WHAT THE TASK REQUIRES ::
Which lines run from the line with "Your SmsMessages table" through the line with "1. Then run" in the entries below? Print them exactly, both ends included, and nothing more.

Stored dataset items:
*** Begin section ***
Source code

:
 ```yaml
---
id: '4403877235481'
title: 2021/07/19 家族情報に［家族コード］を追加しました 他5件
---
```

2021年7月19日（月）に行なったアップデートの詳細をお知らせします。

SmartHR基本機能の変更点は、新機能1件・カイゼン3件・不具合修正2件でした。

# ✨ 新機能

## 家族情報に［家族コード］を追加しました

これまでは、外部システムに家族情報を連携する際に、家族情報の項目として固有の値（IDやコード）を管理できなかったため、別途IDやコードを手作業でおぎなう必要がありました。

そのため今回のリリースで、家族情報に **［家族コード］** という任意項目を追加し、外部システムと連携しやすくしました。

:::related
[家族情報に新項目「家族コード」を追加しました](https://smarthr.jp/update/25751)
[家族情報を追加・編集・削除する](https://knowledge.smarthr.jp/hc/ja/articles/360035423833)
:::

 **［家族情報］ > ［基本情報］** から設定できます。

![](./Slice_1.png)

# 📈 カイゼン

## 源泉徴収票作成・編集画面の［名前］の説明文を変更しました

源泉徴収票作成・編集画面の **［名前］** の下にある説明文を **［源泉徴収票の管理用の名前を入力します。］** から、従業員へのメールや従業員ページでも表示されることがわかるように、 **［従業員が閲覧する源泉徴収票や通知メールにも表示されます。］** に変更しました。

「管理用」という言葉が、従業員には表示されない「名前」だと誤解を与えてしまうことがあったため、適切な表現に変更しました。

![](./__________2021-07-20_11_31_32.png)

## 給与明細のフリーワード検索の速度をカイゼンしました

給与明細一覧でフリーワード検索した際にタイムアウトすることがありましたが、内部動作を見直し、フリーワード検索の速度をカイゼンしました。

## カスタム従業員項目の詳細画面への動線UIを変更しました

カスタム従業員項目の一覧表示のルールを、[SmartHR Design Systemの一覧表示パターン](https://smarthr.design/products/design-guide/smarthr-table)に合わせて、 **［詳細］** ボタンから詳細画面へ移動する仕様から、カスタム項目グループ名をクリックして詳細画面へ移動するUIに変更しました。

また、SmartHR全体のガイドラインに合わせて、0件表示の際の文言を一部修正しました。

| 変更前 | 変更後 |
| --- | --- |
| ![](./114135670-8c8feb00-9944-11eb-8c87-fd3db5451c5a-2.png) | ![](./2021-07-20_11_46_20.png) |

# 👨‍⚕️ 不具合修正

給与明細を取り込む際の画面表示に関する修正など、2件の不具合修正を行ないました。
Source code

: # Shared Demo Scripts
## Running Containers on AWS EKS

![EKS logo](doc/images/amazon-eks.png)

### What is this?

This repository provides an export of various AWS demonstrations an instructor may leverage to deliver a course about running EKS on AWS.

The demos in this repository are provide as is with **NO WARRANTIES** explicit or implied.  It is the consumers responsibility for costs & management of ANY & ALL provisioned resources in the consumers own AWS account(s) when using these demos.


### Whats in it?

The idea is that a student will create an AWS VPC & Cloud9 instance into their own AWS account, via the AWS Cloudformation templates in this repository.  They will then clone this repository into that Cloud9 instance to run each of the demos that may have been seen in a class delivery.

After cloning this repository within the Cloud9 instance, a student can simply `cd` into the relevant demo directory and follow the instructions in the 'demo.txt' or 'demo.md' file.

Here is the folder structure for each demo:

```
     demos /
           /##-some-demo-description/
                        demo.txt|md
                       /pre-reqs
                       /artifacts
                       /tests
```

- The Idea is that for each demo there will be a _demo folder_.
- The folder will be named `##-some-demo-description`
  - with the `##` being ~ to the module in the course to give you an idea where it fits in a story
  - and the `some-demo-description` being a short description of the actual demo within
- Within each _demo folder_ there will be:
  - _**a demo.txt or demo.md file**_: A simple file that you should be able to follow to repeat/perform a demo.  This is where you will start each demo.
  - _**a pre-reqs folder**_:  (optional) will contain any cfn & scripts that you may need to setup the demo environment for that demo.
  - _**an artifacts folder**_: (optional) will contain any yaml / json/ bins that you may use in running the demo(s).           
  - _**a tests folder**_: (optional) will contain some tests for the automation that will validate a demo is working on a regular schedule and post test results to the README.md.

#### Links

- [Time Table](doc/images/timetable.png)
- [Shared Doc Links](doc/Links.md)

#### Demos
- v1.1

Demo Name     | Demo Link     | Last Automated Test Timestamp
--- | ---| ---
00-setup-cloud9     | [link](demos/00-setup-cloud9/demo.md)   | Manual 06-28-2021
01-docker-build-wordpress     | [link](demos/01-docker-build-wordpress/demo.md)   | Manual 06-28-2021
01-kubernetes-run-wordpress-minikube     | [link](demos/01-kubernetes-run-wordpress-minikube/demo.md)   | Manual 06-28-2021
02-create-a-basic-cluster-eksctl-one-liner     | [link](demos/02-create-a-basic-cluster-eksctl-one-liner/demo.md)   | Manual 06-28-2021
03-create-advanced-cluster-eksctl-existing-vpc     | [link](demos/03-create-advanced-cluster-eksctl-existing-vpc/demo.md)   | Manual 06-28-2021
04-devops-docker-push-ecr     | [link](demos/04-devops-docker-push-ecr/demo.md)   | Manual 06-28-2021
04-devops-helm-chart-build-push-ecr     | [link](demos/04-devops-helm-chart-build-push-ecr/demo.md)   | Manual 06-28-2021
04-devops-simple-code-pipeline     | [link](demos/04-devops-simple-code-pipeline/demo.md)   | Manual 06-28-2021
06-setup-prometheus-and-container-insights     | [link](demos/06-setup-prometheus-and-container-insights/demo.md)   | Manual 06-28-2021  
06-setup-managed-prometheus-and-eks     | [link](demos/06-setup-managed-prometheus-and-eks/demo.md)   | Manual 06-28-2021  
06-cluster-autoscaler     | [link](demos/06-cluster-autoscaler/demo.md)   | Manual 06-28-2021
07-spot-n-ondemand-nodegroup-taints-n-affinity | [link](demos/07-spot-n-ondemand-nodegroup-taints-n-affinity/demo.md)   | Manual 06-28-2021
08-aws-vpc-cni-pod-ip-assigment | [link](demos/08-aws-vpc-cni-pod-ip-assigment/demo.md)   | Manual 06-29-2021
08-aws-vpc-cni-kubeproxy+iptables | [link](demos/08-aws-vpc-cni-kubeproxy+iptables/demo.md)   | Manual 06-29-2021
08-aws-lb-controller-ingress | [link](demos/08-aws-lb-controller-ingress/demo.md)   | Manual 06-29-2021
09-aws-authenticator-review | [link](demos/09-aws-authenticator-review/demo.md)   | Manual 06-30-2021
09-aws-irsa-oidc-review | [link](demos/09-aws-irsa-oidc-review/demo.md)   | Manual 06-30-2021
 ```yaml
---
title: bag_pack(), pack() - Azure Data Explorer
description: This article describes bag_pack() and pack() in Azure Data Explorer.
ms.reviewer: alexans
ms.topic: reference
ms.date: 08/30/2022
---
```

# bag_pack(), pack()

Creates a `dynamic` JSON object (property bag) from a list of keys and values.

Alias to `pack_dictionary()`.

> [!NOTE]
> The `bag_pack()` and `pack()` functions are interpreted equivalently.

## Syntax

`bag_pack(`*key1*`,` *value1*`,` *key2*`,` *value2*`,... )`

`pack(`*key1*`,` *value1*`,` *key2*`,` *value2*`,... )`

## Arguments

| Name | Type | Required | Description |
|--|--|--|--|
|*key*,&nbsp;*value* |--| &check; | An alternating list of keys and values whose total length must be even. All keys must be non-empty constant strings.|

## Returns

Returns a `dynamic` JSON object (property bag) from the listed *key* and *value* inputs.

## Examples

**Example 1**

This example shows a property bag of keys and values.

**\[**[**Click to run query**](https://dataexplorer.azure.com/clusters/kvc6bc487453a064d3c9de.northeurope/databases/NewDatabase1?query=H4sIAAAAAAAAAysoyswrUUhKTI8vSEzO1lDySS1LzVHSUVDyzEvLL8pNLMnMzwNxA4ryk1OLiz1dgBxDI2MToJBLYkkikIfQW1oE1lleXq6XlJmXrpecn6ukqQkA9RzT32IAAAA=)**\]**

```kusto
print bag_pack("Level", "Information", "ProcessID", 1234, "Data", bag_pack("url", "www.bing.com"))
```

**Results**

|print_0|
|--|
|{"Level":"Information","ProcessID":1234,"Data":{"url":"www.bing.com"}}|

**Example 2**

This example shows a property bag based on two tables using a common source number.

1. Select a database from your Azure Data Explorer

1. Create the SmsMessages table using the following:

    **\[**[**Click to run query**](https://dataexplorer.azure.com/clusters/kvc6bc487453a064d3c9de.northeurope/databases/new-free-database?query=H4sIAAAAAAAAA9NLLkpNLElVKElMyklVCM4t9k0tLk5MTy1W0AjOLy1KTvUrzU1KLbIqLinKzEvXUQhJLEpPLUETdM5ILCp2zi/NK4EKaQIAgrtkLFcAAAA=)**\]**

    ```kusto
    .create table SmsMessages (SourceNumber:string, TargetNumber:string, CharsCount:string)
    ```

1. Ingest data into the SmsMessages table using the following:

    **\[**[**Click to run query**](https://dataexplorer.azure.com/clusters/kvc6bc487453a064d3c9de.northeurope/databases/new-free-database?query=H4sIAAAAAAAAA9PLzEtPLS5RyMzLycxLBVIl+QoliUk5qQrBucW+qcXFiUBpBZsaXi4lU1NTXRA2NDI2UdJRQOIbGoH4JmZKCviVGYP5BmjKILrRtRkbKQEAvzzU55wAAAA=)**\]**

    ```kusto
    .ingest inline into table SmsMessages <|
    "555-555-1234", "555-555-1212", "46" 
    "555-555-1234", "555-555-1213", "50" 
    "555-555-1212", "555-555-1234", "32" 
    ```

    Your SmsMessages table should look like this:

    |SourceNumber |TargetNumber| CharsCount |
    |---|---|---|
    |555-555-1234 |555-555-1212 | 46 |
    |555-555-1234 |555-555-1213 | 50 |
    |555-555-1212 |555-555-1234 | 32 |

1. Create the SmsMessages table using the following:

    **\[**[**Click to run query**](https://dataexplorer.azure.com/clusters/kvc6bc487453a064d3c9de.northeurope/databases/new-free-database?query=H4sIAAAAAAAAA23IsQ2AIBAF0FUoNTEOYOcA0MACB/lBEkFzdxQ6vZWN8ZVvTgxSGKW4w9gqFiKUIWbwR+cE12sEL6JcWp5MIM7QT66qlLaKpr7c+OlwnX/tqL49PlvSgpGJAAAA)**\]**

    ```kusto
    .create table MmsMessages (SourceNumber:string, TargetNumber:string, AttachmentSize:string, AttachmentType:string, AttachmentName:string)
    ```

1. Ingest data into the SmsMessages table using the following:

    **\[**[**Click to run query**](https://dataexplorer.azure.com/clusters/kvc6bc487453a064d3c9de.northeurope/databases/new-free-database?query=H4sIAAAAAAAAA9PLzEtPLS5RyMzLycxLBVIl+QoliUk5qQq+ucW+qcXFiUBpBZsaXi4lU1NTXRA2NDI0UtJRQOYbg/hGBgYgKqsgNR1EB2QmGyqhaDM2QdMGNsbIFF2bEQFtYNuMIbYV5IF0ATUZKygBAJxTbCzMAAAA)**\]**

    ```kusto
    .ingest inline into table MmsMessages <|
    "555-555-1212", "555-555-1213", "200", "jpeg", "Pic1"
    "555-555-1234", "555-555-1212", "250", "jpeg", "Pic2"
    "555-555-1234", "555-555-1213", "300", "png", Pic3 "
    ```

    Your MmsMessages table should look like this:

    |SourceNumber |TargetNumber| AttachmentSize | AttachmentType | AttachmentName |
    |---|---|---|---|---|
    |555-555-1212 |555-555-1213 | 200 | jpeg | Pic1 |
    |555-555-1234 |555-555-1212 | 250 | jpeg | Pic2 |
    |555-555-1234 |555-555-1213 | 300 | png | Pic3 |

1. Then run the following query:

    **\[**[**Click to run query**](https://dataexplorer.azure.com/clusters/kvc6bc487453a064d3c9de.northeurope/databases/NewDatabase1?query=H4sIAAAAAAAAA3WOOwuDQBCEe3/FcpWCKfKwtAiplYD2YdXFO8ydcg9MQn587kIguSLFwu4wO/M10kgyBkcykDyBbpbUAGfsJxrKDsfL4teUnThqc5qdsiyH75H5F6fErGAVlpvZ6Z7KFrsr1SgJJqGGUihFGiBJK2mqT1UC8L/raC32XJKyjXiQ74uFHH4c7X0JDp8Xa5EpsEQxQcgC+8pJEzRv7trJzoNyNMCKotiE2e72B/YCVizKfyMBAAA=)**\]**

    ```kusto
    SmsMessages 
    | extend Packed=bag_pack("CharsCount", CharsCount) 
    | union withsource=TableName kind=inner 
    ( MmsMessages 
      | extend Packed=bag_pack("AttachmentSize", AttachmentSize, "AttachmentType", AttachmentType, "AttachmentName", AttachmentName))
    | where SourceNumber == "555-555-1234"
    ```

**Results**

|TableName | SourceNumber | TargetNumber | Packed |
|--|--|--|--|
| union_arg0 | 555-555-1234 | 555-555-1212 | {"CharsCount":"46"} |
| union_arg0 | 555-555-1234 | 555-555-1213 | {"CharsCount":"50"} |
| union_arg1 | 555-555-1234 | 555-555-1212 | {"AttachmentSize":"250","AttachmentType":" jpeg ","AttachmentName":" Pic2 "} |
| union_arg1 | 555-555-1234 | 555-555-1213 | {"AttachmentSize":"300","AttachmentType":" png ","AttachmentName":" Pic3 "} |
*** End section ***
YOUR SOLUTION ::
    Your SmsMessages table should look like this:

    |SourceNumber |TargetNumber| CharsCount |
    |---|---|---|
    |555-555-1234 |555-555-1212 | 46 |
    |555-555-1234 |555-555-1213 | 50 |
    |555-555-1212 |555-555-1234 | 32 |

1. Create the SmsMessages table using the following:

    **\[**[**Click to run query**](https://dataexplorer.azure.com/clusters/kvc6bc487453a064d3c9de.northeurope/databases/new-free-database?query=H4sIAAAAAAAAA23IsQ2AIBAF0FUoNTEOYOcA0MACB/lBEkFzdxQ6vZWN8ZVvTgxSGKW4w9gqFiKUIWbwR+cE12sEL6JcWp5MIM7QT66qlLaKpr7c+OlwnX/tqL49PlvSgpGJAAAA)**\]**

    ```kusto
    .create table MmsMessages (SourceNumber:string, TargetNumber:string, AttachmentSize:string, AttachmentType:string, AttachmentName:string)
    ```

1. Ingest data into the SmsMessages table using the following:

    **\[**[**Click to run query**](https://dataexplorer.azure.com/clusters/kvc6bc487453a064d3c9de.northeurope/databases/new-free-database?query=H4sIAAAAAAAAA9PLzEtPLS5RyMzLycxLBVIl+QoliUk5qQq+ucW+qcXFiUBpBZsaXi4lU1NTXRA2NDI0UtJRQOYbg/hGBgYgKqsgNR1EB2QmGyqhaDM2QdMGNsbIFF2bEQFtYNuMIbYV5IF0ATUZKygBAJxTbCzMAAAA)**\]**

    ```kusto
    .ingest inline into table MmsMessages <|
    "555-555-1212", "555-555-1213", "200", "jpeg", "Pic1"
    "555-555-1234", "555-555-1212", "250", "jpeg", "Pic2"
    "555-555-1234", "555-555-1213", "300", "png", Pic3 "
    ```

    Your MmsMessages table should look like this:

    |SourceNumber |TargetNumber| AttachmentSize | AttachmentType | AttachmentName |
    |---|---|---|---|---|
    |555-555-1212 |555-555-1213 | 200 | jpeg | Pic1 |
    |555-555-1234 |555-555-1212 | 250 | jpeg | Pic2 |
    |555-555-1234 |555-555-1213 | 300 | png | Pic3 |

1. Then run the following query:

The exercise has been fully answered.